++++ EXERCISE DATA

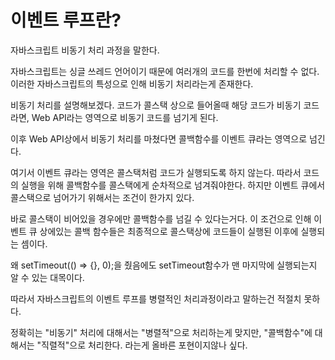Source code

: # 이벤트 루프란?
자바스크립트 비동기 처리 과정을 말한다.

자바스크립트는 싱글 쓰레드 언어이기 때문에 여러개의 코드를 한번에 처리할 수 없다. 이러한 자바스크립트의 특성으로 인해 비동기 처리라는게 존재한다.

비동기 처리를 설명해보겠다. 코드가 콜스택 상으로 들어올때 해당 코드가 비동기 코드라면, Web API라는 영역으로 비동기 코드를 넘기게 된다. 

이후 Web API상에서 비동기 처리를 마쳤다면 콜백함수를 이벤트 큐라는 영역으로 넘긴다.

여기서 이벤트 큐라는 영역은 콜스택처럼 코드가 실행되도록 하지 않는다. 따라서 코드의 실행을 위해 콜백함수를 콜스택에게 순차적으로 넘겨줘야한다. 하지만 이벤트 큐에서 콜스택으로 넘어가기 위해서는 조건이 한가지 있다.

바로 콜스택이 비어있을 경우에만 콜백함수를 넘길 수 있다는거다. 이 조건으로 인해 이벤트 큐 상에있는 콜백 함수들은 최종적으로 콜스택상에 코드들이 실행된 이후에 실행되는 셈이다.

왜 setTimeout(() => {}, 0);을 줬음에도 setTimeout함수가 맨 마지막에 실행되는지 알 수 있는 대목이다.

따라서 자바스크립트의 이벤트 루프를 병렬적인 처리과정이라고 말하는건 적절치 못하다.

정확히는 "비동기" 처리에 대해서는 "병렬적"으로 처리하는게 맞지만, "콜백함수"에 대해서는 "직렬적"으로 처리한다. 라는게 올바른 포현이지않나 싶다.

++++++++

> PROMPT
You need to copy every entry exactly, taking out only the pictures.

> PROBLEM SOLUTION
Source code

: # 이벤트 루프란?
자바스크립트 비동기 처리 과정을 말한다.

자바스크립트는 싱글 쓰레드 언어이기 때문에 여러개의 코드를 한번에 처리할 수 없다. 이러한 자바스크립트의 특성으로 인해 비동기 처리라는게 존재한다.

비동기 처리를 설명해보겠다. 코드가 콜스택 상으로 들어올때 해당 코드가 비동기 코드라면, Web API라는 영역으로 비동기 코드를 넘기게 된다. 

이후 Web API상에서 비동기 처리를 마쳤다면 콜백함수를 이벤트 큐라는 영역으로 넘긴다.

여기서 이벤트 큐라는 영역은 콜스택처럼 코드가 실행되도록 하지 않는다. 따라서 코드의 실행을 위해 콜백함수를 콜스택에게 순차적으로 넘겨줘야한다. 하지만 이벤트 큐에서 콜스택으로 넘어가기 위해서는 조건이 한가지 있다.

바로 콜스택이 비어있을 경우에만 콜백함수를 넘길 수 있다는거다. 이 조건으로 인해 이벤트 큐 상에있는 콜백 함수들은 최종적으로 콜스택상에 코드들이 실행된 이후에 실행되는 셈이다.

왜 setTimeout(() => {}, 0);을 줬음에도 setTimeout함수가 맨 마지막에 실행되는지 알 수 있는 대목이다.

따라서 자바스크립트의 이벤트 루프를 병렬적인 처리과정이라고 말하는건 적절치 못하다.

정확히는 "비동기" 처리에 대해서는 "병렬적"으로 처리하는게 맞지만, "콜백함수"에 대해서는 "직렬적"으로 처리한다. 라는게 올바른 포현이지않나 싶다.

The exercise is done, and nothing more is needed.